腰痛は筋肉だけじゃない?自律神経と鍼灸からみた新しい視点
こんにちは。平井鍼灸院の鈴木です。
「長時間座っていると腰が重だるい」「動き始めに腰が痛む」——そんな症状でお悩みではありませんか?
その腰痛は「筋筋膜性腰痛」と呼ばれるタイプかもしれません。
筋筋膜性腰痛とは?
筋筋膜性腰痛は、腰椎や椎間板、神経などに明確な異常がないにもかかわらず起こる腰痛の代表的なタイプです。
原因は 腰周囲の筋肉やそれを包む筋膜に生じる微細な損傷や血流障害 で、MRIやレントゲンで「異常なし」と言われることも多いのが特徴です。

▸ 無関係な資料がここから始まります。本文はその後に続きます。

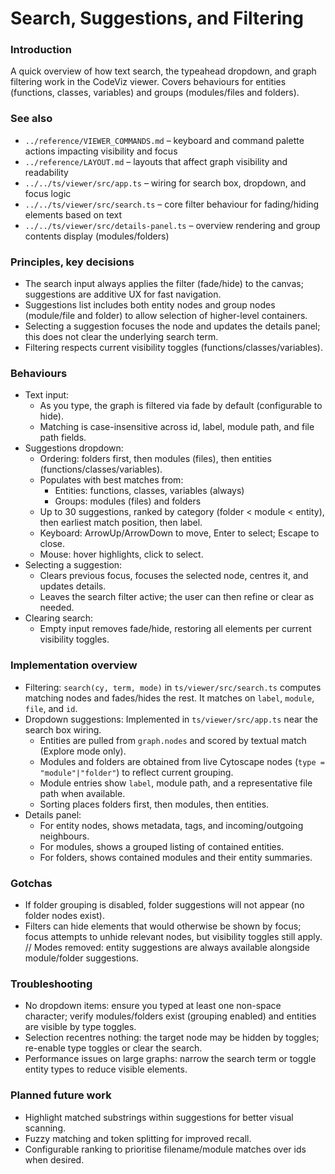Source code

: # Search, Suggestions, and Filtering

### Introduction
A quick overview of how text search, the typeahead dropdown, and graph filtering work in the CodeViz viewer. Covers behaviours for entities (functions, classes, variables) and groups (modules/files and folders).

### See also
- `../reference/VIEWER_COMMANDS.md` – keyboard and command palette actions impacting visibility and focus
- `../reference/LAYOUT.md` – layouts that affect graph visibility and readability
- `../../ts/viewer/src/app.ts` – wiring for search box, dropdown, and focus logic
- `../../ts/viewer/src/search.ts` – core filter behaviour for fading/hiding elements based on text
- `../../ts/viewer/src/details-panel.ts` – overview rendering and group contents display (modules/folders)

### Principles, key decisions
- The search input always applies the filter (fade/hide) to the canvas; suggestions are additive UX for fast navigation.
- Suggestions list includes both entity nodes and group nodes (module/file and folder) to allow selection of higher-level containers.
- Selecting a suggestion focuses the node and updates the details panel; this does not clear the underlying search term.
- Filtering respects current visibility toggles (functions/classes/variables).

### Behaviours
- Text input:
  - As you type, the graph is filtered via fade by default (configurable to hide).
  - Matching is case-insensitive across id, label, module path, and file path fields.
- Suggestions dropdown:
  - Ordering: folders first, then modules (files), then entities (functions/classes/variables).
  - Populates with best matches from:
    - Entities: functions, classes, variables (always)
    - Groups: modules (files) and folders
  - Up to 30 suggestions, ranked by category (folder < module < entity), then earliest match position, then label.
  - Keyboard: ArrowUp/ArrowDown to move, Enter to select; Escape to close.
  - Mouse: hover highlights, click to select.
- Selecting a suggestion:
  - Clears previous focus, focuses the selected node, centres it, and updates details.
  - Leaves the search filter active; the user can then refine or clear as needed.
- Clearing search:
  - Empty input removes fade/hide, restoring all elements per current visibility toggles.

### Implementation overview
- Filtering: `search(cy, term, mode)` in `ts/viewer/src/search.ts` computes matching nodes and fades/hides the rest. It matches on `label`, `module`, `file`, and `id`.
- Dropdown suggestions: Implemented in `ts/viewer/src/app.ts` near the search box wiring.
  - Entities are pulled from `graph.nodes` and scored by textual match (Explore mode only).
  - Modules and folders are obtained from live Cytoscape nodes (`type = "module"|"folder"`) to reflect current grouping.
  - Module entries show `label`, module path, and a representative file path when available.
  - Sorting places folders first, then modules, then entities.
- Details panel:
  - For entity nodes, shows metadata, tags, and incoming/outgoing neighbours.
  - For modules, shows a grouped listing of contained entities.
  - For folders, shows contained modules and their entity summaries.

### Gotchas
- If folder grouping is disabled, folder suggestions will not appear (no folder nodes exist).
- Filters can hide elements that would otherwise be shown by focus; focus attempts to unhide relevant nodes, but visibility toggles still apply.
// Modes removed: entity suggestions are always available alongside module/folder suggestions.

### Troubleshooting
- No dropdown items: ensure you typed at least one non-space character; verify modules/folders exist (grouping enabled) and entities are visible by type toggles.
- Selection recentres nothing: the target node may be hidden by toggles; re-enable type toggles or clear the search.
- Performance issues on large graphs: narrow the search term or toggle entity types to reduce visible elements.

### Planned future work
- Highlight matched substrings within suggestions for better visual scanning.
- Fuzzy matching and token splitting for improved recall.
- Configurable ranking to prioritise filename/module matches over ids when desired.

急性期はぎっくり腰のような鋭い痛みを起こすこともあり、慢性期には「重だるさ」「鈍痛」「動き始めのこわばり」が中心になります。
西洋医学的視点からの筋筋膜性腰痛
- 筋肉の緊張と疲労
長時間のデスクワーク、不良姿勢、肉体労働などで腰の筋肉が過度に緊張すると、筋線維が持続的に収縮して柔軟性を失います。その結果、筋膜との間で摩擦が生じ、微細な損傷や炎症が発生します。 - 血流障害と酸素不足
緊張した筋肉は血管を圧迫し、血流を妨げます。そのため酸素や栄養が不足し、代謝産物(乳酸など)が蓄積。これらは痛みを誘発する物質を放出し、腰痛を悪化させます。 - トリガーポイントの形成
筋肉や筋膜に「しこり(硬結)」ができると、局所の痛みだけでなく、臀部や大腿部、時には下腿まで関連痛が広がります。これが坐骨神経痛と混同されやすい要因のひとつです。
自律神経との関係
筋筋膜性腰痛は単なる肉体疲労ではなく、ストレスや自律神経の乱れ と深く関わっています。
交感神経の過緊張
精神的ストレスや不安は交感神経を刺激し、血管収縮 → 血流低下 → 筋緊張を招きます。副交感神経の低下
本来、休息時に副交感神経が働くことで筋肉は緩み、修復が行われます。ところが交感神経が優位に傾くと回復が妨げられ、慢性化します。痛みとストレスの悪循環
腰痛が続くことで「また痛くなるのでは」という不安が増し、交感神経がさらに過活動 → 筋肉が硬直 → 痛み悪化、という悪循環が形成されます。
東洋医学から見た筋筋膜性腰痛
東洋医学では、腰痛を「腰は腎の府」として腎の弱りと関連づけて捉えると同時に、気血の流れや外邪(冷えや湿気)の影響とも結びつけて考えます。
気血瘀滞(きけつおたい)
血流が滞り、痛みが固定して強くなるタイプ。局所のこわばりや鋭い痛みが特徴です。腎虚(じんきょ)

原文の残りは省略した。